EXHIBIT 4.2
ZYGO CORPORATION
AMENDED AND RESTATED NON-QUALIFIED
STOCK OPTION PLAN
1. Purpose
The purpose of the Zygo Corporation Amended and Restated Non-Qualified
Stock Option Plan (the "Non-Qualified Plan") is to aid Zygo Corporation and its
subsidiaries (the "Company") in attracting and retaining people of exceptional
ability by enabling selected individuals to purchase a proprietary interest in
the business, thereby stimulating in such individuals an increased desire to
render greater service, which will contribute to the continued growth and
success of the Company.
2. Amount and Source of Stock
Except as otherwise permitted pursuant to paragraph 6 hereof, the total
number of shares of the Company's Common Stock, par value $.10 per share, which
may be issued under the Non-Qualified Plan shall not exceed 4,850,000 and may be
authorized and unissued shares, or may be issued and reacquired shares, as the
Board of Directors may from time to time determine. If an option shall expire or
terminate for any reason without having been exercised in full, the unpurchased
shares covered thereby shall be added to the shares otherwise available for
options under the Non-Qualified Plan.
3. Effective Date and Term of Plan
The Non-Qualified Plan became effective on September 3, 1987, the date on
which it was initially approved by affirmative vote of the Board of Directors of
the Company. The term during which options may be granted under the
Non-Qualified Plan commenced on its effective date and, subject to the approval
of the stockholders of the Company, shall continue as hereby amended and
restated until September 3, 2002.
4. Administration and Eligibility
(a) The Non-Qualified Plan will be administered by a committee (the
"Committee") consisting of at least two directors appointed by and serving at
the pleasure of the Board. If a Committee is not so established, the Board will
perform the duties and functions ascribed herein to the Committee. Each member
of the Committee shall be a "disinterested person" in accordance with the
applicable provisions of Rule 16b-3 under the Securities Exchange Act of 1934.

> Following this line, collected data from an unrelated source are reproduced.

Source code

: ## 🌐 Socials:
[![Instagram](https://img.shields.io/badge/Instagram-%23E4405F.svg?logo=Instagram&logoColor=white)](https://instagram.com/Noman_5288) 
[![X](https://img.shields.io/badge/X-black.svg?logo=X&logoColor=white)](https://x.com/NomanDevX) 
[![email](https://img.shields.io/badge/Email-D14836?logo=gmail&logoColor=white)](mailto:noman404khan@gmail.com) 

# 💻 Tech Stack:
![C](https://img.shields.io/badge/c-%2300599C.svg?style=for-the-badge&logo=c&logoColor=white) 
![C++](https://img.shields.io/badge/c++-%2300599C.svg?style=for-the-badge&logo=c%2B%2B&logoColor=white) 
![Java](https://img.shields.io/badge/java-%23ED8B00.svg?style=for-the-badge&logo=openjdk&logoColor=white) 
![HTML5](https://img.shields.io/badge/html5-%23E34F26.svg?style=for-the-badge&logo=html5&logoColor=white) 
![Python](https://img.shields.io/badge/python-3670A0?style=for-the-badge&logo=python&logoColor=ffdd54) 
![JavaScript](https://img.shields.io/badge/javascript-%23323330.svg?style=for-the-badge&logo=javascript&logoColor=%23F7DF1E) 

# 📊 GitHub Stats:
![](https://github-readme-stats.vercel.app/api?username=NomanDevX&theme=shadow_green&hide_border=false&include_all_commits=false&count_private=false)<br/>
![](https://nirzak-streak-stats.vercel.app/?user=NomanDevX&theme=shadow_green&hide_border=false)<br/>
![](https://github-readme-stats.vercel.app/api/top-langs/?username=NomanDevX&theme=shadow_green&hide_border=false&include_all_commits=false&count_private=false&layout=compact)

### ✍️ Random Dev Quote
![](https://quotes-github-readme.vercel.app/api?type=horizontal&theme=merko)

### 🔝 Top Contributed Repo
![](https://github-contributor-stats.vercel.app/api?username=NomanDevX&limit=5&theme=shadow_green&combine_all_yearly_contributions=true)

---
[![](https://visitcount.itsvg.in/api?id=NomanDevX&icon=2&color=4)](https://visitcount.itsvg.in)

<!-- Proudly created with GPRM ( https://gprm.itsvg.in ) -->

Subject to the provisions of the Non-Qualified Plan, the Committee, acting in
its sole and absolute discretion, will have full power and authority to grant
options under the Non-Qualified Plan, to interpret the provisions of the
Non-Qualified Plan and option agreements under the Non-Qualified Plan, to
supervise the administration of the Non-Qualified Plan, and to take such other
action as may be necessary or desirable in order to carry out the provisions of
the Non-Qualified Plan. A majority of the members of the Committee will
constitute a quorum. The Committee may act by the vote of a majority of its
members present at a meeting at which there is a quorum or by unanimous written
consent. The decision of the Committee as to any disputed question, including
questions of construction, interpretation and administration, will be final and
conclusive on all persons. The Committee will keep a record of its proceedings
and acts and will keep or cause to be kept such books and records as may be
necessary in connection with the proper administration of the Non-Qualified
Plan.
(b) Options may be granted under the Non-Qualified Plan to present or
future key employees of the Company or a subsidiary of the Company and to
directors of the Company, whether or not they are employees of the Company. A
"key employee" is an officer or employee who has substantial responsibility in
the direction and management of the Company or any division, branch or
subsidiary.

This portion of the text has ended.